April 15, 2008
HHH DVD becomes a keeper
By JON WALDMAN -- SLAM! Wrestling
Over the last number of years, dear readers, you've seen me take a few pot shots at Paul Levesque, better known to the world as Triple H.
I've cracked on HHH's name (often referring to him as Trippy), HHH's spot on the roster (namely the one on the booking team) and taken other jabs at the double-digit champ.
I don't do this because I hate the man once known to the world as Terra Ryzin; in fact, it's quite the opposite. I've enjoyed his body of work over the years... minus some of the behind the curtains rumour and reality.
Maybe it's for that reason that I was anticipating The King of Kings so much. Unlike many WWE DVDs released today (well, except for the latest Steve Austin release), the two-disc set looks purely at HHH's in-ring career. Come on, did you really think we'd get a behind the scenes, E! True Hollywood Story-esque expose on the man Vinnie Mac calls "son-in-law"? There's a better chance of me getting in the WWE Hall of Fame.
That's not to say we don't get an inside peek at Levesque. The man himself introduces every match on the compilation, talking about some, but not all, back story moments, including the MSG Incident with the Clique, the introduction of Chyna into WWE and others. The whole Bret Hart incident, unfortunately, is not mentioned.
The match inclusions are all extremely solid, including the two-out-of-three falls match against Shawn Michaels from Armageddon '02, the Hell in a Cell match vs. Cactus Jack and the always expected Raw debut match (back when HHH was using the Ace Crusher/Diamond Cutter/RKO as his finisher).
Unfortunately, there are a couple omissions, namely anything from HHH's WCW career. Even putting one match on the DVD as a sampler, like what was done with Rob Van Dam, would have been most welcome.
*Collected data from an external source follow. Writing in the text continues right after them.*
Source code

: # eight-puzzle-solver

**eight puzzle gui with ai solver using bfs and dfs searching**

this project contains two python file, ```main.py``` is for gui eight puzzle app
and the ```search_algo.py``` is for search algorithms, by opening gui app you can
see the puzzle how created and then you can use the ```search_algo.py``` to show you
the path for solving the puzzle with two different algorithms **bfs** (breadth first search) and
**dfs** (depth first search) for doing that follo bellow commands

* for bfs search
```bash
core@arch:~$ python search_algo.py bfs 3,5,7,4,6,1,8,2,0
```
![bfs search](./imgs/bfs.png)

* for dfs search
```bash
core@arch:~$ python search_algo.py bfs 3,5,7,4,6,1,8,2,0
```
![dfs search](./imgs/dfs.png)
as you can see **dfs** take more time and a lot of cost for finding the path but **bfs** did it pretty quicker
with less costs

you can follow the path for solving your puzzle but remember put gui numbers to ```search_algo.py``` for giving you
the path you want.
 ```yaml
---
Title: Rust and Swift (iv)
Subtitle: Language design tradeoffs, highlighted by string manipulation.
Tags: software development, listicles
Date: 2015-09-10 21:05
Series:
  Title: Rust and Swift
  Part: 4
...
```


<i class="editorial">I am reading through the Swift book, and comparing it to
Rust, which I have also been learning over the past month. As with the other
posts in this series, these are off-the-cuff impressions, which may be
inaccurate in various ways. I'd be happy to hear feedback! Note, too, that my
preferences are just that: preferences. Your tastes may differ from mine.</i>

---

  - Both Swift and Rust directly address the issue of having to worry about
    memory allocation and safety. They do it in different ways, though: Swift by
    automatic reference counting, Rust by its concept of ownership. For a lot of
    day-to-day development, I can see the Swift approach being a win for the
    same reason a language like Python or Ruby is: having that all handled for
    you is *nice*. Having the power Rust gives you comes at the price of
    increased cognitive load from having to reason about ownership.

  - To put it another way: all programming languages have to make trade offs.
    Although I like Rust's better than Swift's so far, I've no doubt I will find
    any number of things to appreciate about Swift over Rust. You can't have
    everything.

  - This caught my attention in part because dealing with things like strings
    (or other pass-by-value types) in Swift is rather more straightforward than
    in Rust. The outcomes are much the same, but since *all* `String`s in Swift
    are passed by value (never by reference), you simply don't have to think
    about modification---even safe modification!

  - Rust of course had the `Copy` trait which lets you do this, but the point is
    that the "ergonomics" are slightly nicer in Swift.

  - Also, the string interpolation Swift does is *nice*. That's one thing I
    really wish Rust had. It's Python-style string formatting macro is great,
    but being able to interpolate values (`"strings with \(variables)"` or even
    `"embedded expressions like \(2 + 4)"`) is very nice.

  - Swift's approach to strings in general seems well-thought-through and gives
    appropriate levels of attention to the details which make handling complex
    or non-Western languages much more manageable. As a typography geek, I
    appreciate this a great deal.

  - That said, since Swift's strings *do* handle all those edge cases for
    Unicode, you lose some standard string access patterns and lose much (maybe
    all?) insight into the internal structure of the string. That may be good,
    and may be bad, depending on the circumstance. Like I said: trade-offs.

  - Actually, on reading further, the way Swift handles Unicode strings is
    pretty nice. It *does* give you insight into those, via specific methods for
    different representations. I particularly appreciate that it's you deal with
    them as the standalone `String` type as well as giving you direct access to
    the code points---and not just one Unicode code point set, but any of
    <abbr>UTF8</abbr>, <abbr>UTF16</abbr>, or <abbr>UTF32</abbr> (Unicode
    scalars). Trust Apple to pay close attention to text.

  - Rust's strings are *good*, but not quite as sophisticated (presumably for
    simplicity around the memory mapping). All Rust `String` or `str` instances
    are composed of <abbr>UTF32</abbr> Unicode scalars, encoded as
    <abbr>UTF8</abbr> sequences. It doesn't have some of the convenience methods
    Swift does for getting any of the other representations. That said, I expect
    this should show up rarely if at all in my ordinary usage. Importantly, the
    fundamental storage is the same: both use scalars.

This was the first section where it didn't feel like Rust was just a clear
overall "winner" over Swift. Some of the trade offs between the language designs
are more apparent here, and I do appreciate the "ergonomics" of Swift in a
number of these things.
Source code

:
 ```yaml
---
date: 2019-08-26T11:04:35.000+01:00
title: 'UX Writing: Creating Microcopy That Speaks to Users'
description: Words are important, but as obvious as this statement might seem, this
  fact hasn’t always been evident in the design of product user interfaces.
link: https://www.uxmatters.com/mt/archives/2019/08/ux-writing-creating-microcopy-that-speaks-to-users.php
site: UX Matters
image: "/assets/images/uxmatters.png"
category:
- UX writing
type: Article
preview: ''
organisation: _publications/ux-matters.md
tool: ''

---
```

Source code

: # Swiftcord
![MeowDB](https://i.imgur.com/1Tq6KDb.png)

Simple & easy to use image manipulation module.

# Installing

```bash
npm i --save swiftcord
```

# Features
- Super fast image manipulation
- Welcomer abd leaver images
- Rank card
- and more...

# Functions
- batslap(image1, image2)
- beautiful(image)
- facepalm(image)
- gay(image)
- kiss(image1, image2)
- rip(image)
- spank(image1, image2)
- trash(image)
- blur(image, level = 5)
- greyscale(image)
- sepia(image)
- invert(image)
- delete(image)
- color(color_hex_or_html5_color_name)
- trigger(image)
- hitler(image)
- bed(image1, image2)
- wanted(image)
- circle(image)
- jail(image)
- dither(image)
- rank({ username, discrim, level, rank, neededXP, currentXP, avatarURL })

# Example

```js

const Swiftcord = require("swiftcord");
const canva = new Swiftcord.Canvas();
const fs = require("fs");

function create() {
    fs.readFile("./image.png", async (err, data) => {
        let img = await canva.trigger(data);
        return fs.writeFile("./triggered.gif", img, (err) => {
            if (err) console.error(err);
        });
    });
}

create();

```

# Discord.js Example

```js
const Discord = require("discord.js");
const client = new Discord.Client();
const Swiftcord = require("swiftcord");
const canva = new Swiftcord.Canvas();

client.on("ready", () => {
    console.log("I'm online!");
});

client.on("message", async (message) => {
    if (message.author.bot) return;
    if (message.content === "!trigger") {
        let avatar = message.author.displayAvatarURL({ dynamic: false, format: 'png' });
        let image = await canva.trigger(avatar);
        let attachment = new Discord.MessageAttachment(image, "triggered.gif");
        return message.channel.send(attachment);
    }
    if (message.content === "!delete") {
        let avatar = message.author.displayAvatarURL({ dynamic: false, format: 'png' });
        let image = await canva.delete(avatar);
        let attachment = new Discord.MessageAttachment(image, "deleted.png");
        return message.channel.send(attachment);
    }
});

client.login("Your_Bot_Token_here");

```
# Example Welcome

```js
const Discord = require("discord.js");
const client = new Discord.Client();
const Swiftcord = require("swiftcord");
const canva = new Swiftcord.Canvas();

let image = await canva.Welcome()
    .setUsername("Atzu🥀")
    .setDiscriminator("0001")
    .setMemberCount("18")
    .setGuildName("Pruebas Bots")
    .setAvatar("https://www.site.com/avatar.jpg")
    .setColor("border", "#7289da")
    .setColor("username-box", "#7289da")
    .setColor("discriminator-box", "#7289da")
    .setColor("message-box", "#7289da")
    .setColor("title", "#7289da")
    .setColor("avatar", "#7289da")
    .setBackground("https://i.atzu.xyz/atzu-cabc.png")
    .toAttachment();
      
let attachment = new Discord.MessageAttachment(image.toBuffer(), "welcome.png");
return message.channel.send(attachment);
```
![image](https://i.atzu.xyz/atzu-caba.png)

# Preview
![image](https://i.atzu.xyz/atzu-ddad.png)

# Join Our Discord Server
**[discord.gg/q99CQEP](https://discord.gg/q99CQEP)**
The inclusion of a handcam-taped showing of HHH's first-ever pro match though, is a great, great inclusion that I hope can somehow be seen more often on future DVDs.
What burns me most, however, is the included Royal Rumble match from 2002 (that being the one HHH won). I've really enjoyed adding these bouts to my DVD collection and probably re-watch them more than any other (just ask my wife). The included match here, though, is clipped at entry #24 when Hunter enters the fray. This was a major disappointment. Would it really have been that hard to expand this one match and, if need be, add a third DVD on this set? I can come up with a lot more matches from HHH's WWE career that could've been added to fill up the third disc (the match vs. Ric Flair where we all thought Naitch would retire comes to mind immediately).
Leaving that gripe aside though, I can safely say that The King of Kings will be sticking around in my DVD library, and it should in yours as well. There are some great matches included here, which, when watched standalone and without the controversy that has surrounded Levesque for the last decade or so, can be truly appreciated both for workrate and sheer intensity. Go out of your way to pick up this compilation DVD -- you won't be disappointed.
Oh, and before this DVD review closes, I will give a thumbs down to WWE Home Video, but for another reason. You see, the division has yet to establish a packaging format that they stick with. This time around, they put plastic holders
on either side of the single case, allowing the match listing insert to slide around and inevitably get damaged. Top it off with a plastic sheath that again will encounter bumps and bruises, and you've got some of the worst packaging that has ever emanated from Stamford, CT.